#### [RECORDED DATA]
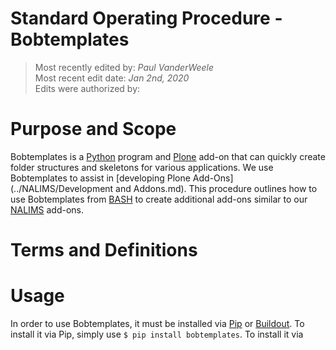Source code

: # Standard Operating Procedure - Bobtemplates

>Most recently edited by: *Paul VanderWeele*  
>Most recent edit date: *Jan 2nd, 2020*  
>Edits were authorized by:  

# Purpose and Scope

Bobtemplates is a [Python](Python.md) program and [Plone](Plone.md) add-on that can quickly create folder structures and skeletons for various applications. We use Bobtemplates to assist in [developing Plone Add-Ons](../NALIMS/Development and Addons.md). This procedure outlines how to use Bobtemplates from [BASH](BASH.md) to create additional add-ons similar to our [NALIMS](NALIMS.md) add-ons.

# Terms and Definitions

# Usage

In order to use Bobtemplates, it must be installed via [Pip](Pip.md) or [Buildout](Buildout.md). To install it via Pip, simply use `$ pip install bobtemplates`. To install it via
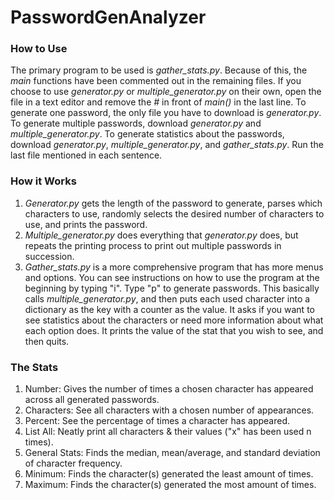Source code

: # PasswordGenAnalyzer
### How to Use
The primary program to be used is *gather_stats.py*. Because of this, the *main* functions have been commented out in the remaining files. If you choose to use *generator.py* or *multiple_generator.py* on their own, open the file in a text editor and remove the *#* in front of *main()* in the last line.
To generate one password, the only file you have to download is *generator.py*. To generate multiple passwords, download *generator.py* and *multiple_generator.py*. To generate statistics about the passwords, download *generator.py*, *multiple_generator.py*, and *gather_stats.py*. Run the last file mentioned in each sentence.
### How it Works
1. *Generator.py* gets the length of the password to generate, parses which characters to use, randomly selects the desired number of characters to use, and prints the password.
2. *Multiple_generator.py* does everything that *generator.py* does, but repeats the printing process to print out multiple passwords in succession.
3. *Gather_stats.py* is a more comprehensive program that has more menus and options. You can see instructions on how to use the program at the beginning by typing "i". Type "p" to generate passwords. This basically calls *multiple_generator.py*, and then puts each used character into a dictionary as the key with a counter as the value. It asks if you want to see statistics about the characters or need more information about what each option does. It prints the value of the stat that you wish to see, and then quits.
### The Stats
1. Number: Gives the number of times a chosen character has appeared across all generated passwords.
2. Characters: See all characters with a chosen number of appearances.
3. Percent: See the percentage of times a character has appeared.
4. List All: Neatly print all characters & their values ("x" has been used n times).
5. General Stats: Finds the median, mean/average, and standard deviation of character frequency.
6. Minimum: Finds the character(s) generated the least amount of times.
7. Maximum: Finds the character(s) generated the most amount of times.
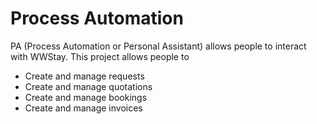 # Process Automation

PA (Process Automation or Personal Assistant) allows people
to interact with WWStay.  This project allows people to

* Create and manage requests
* Create and manage quotations
* Create and manage bookings
* Create and manage invoices
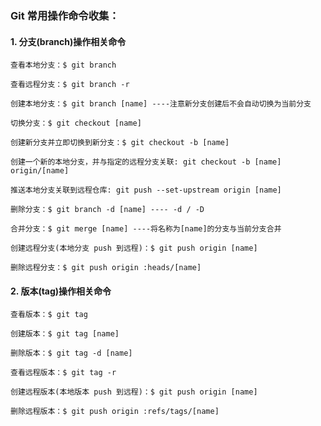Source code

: ### Git 常用操作命令收集：

#### 1. 分支(branch)操作相关命令

    查看本地分支：$ git branch

    查看远程分支：$ git branch -r

    创建本地分支：$ git branch [name] ----注意新分支创建后不会自动切换为当前分支

    切换分支：$ git checkout [name]

    创建新分支并立即切换到新分支：$ git checkout -b [name]

    创建一个新的本地分支，并与指定的远程分支关联: git checkout -b [name] origin/[name]

    推送本地分支关联到远程仓库: git push --set-upstream origin [name]

    删除分支：$ git branch -d [name] ---- -d / -D

    合并分支：$ git merge [name] ----将名称为[name]的分支与当前分支合并

    创建远程分支(本地分支 push 到远程)：$ git push origin [name]

    删除远程分支：$ git push origin :heads/[name]

#### 2. 版本(tag)操作相关命令

    查看版本：$ git tag

    创建版本：$ git tag [name]

    删除版本：$ git tag -d [name]

    查看远程版本：$ git tag -r

    创建远程版本(本地版本 push 到远程)：$ git push origin [name]

    删除远程版本：$ git push origin :refs/tags/[name]
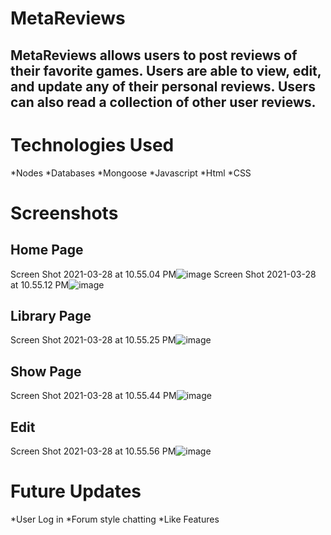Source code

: # MetaReviews

## MetaReviews allows users to post reviews of their favorite games. Users are able to view, edit, and update any of their personal reviews.  Users can also read a collection of other user reviews. 

# Technologies Used

*Nodes
*Databases
*Mongoose
*Javascript
*Html
*CSS


# Screenshots

## Home Page
Screen Shot 2021-03-28 at 10.55.04 PM![image](https://user-images.githubusercontent.com/78159852/112781472-e5908280-9018-11eb-9509-d093fcfacf4b.png)
Screen Shot 2021-03-28 at 10.55.12 PM![image](https://user-images.githubusercontent.com/78159852/112781511-fb05ac80-9018-11eb-8601-d400e0e9723c.png)

## Library Page
Screen Shot 2021-03-28 at 10.55.25 PM![image](https://user-images.githubusercontent.com/78159852/112781624-386a3a00-9019-11eb-9b71-e951eb000ecc.png)


## Show Page
Screen Shot 2021-03-28 at 10.55.44 PM![image](https://user-images.githubusercontent.com/78159852/112781646-3ef8b180-9019-11eb-8039-552e65784558.png)

## Edit 
Screen Shot 2021-03-28 at 10.55.56 PM![image](https://user-images.githubusercontent.com/78159852/112781660-45872900-9019-11eb-8e1c-0ef3483de0cb.png)




# Future Updates

*User Log in
*Forum style chatting
*Like Features

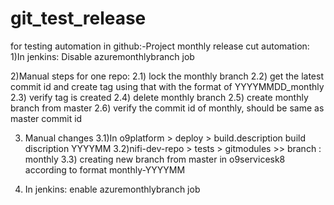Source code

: # git_test_release
for testing automation in github:-Project monthly release cut automation:
1)In jenkins: Disable azuremonthlybranch job

2)Manual steps for one repo:
2.1) lock the monthly branch
2.2) get the latest commit id and create tag using that with the format of YYYYMMDD_monthly
2.3) verify tag is created
2.4) delete monthly branch
2.5) create monthly branch from master
2.6) verify the commit id of monthly, should be same as master commit id

3) Manual changes
  3.1)In o9platform > deploy > build.description 
           build discription YYYYMM
  3.2)nifi-dev-repo > tests > gitmodules >> branch : monthly
  3.3) creating new branch from master in o9servicesk8 according to format monthly-YYYYMM
  
4) In jenkins: enable azuremonthlybranch job

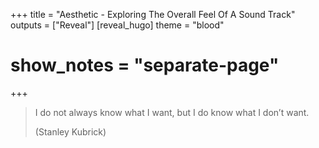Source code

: +++
title = "Aesthetic - Exploring The Overall Feel Of A Sound Track"
outputs = ["Reveal"]
[reveal_hugo]
theme = "blood"
# show_notes = "separate-page"
+++

> I do not always know what I want, but I do know what I don’t want.
>
> (Stanley Kubrick)
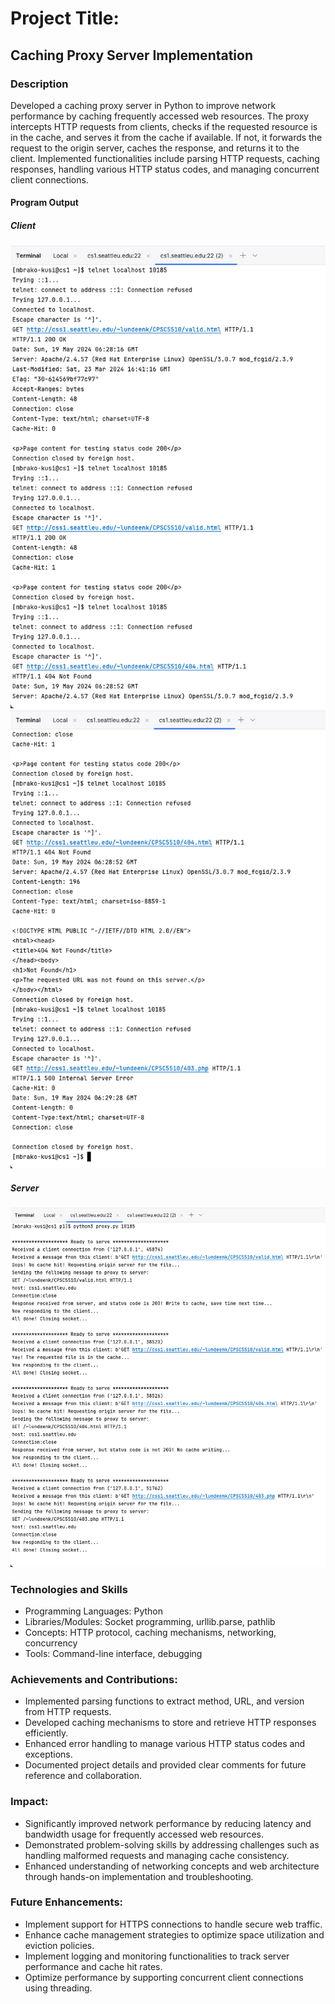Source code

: # Project Title: 
## Caching Proxy Server Implementation

### Description
Developed a caching proxy server in Python to improve network performance by caching frequently accessed web resources. 
The proxy intercepts HTTP requests from clients, checks if the requested resource is in the cache, and serves it from 
the cache if available. If not, it forwards the request to the origin server, caches the response, and returns it to the
client. Implemented functionalities include parsing HTTP requests, caching responses, handling various HTTP status 
codes, and managing concurrent client connections.

#### Program Output
##### Client 
![Screenshot of client program output](client%20output1.png)
![Screenshot of client program output](client%20output2.png)
##### Server
![Screenshot of server program output](proxy%20output.png)

### Technologies and Skills
- Programming Languages: Python
- Libraries/Modules: Socket programming, urllib.parse, pathlib
- Concepts: HTTP protocol, caching mechanisms, networking, concurrency
- Tools: Command-line interface, debugging

### Achievements and Contributions:
- Implemented parsing functions to extract method, URL, and version from HTTP requests.
- Developed caching mechanisms to store and retrieve HTTP responses efficiently.
- Enhanced error handling to manage various HTTP status codes and exceptions.
- Documented project details and provided clear comments for future reference and collaboration.

### Impact:
- Significantly improved network performance by reducing latency and bandwidth usage for frequently accessed web resources.
- Demonstrated problem-solving skills by addressing challenges such as handling malformed requests and managing cache consistency.
- Enhanced understanding of networking concepts and web architecture through hands-on implementation and troubleshooting.

### Future Enhancements:
- Implement support for HTTPS connections to handle secure web traffic.
- Enhance cache management strategies to optimize space utilization and eviction policies.
- Implement logging and monitoring functionalities to track server performance and cache hit rates.
- Optimize performance by supporting concurrent client connections using threading.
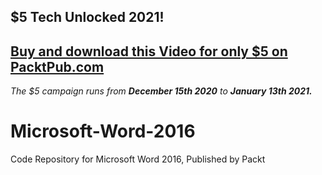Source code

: ## $5 Tech Unlocked 2021!
[Buy and download this Video for only $5 on PacktPub.com](https://www.packtpub.com/product/microsoft-word-2016-video/9781839214585)
-----
*The $5 campaign         runs from __December 15th 2020__ to __January 13th 2021.__*

# Microsoft-Word-2016
Code Repository for Microsoft Word 2016, Published by Packt
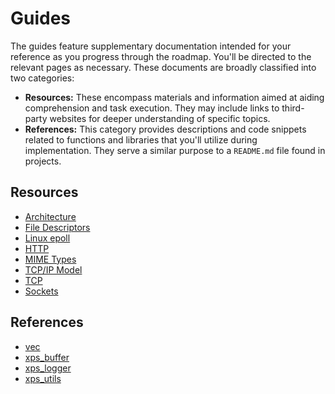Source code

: # Guides

The guides feature supplementary documentation intended for your reference as you progress through the roadmap. You'll be directed to the relevant pages as necessary. These documents are broadly classified into two categories:

- **Resources:** These encompass materials and information aimed at aiding comprehension and task execution. They may include links to third-party websites for deeper understanding of specific topics.
- **References:** This category provides descriptions and code snippets related to functions and libraries that you'll utilize during implementation. They serve a similar purpose to a `README.md` file found in projects.

## Resources

- [Architecture](/guides/resources/architecture)
- [File Descriptors](/guides/resources/file-descriptors)
- [Linux epoll](/guides/resources/introduction-to-linux-epoll)
- [HTTP](/guides/resources/http)
- [MIME Types](/guides/resources/mime-types)
- [TCP/IP Model](/guides/resources/tcp-ip-model)
- [TCP](/guides/resources/tcp)
- [Sockets](/guides/resources/sockets)
<!-- - [Internet Protocol (IP)](/guides/resources/ip)  -->

## References

- [vec](/guides/references/vec)
- [xps_buffer](/guides/references/xps_buffer)
- [xps_logger](/guides/references/xps_logger)
- [xps_utils](/guides/references/xps_utils)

#### [WHAT THE EXERCISE ASKS]
Where a line in the entries holds the word "performance", copy that line.

#### [THE ANSWER]
Developed a caching proxy server in Python to improve network performance by caching frequently accessed web resources. 
- Significantly improved network performance by reducing latency and bandwidth usage for frequently accessed web resources.
- Implement logging and monitoring functionalities to track server performance and cache hit rates.
- Optimize performance by supporting concurrent client connections using threading.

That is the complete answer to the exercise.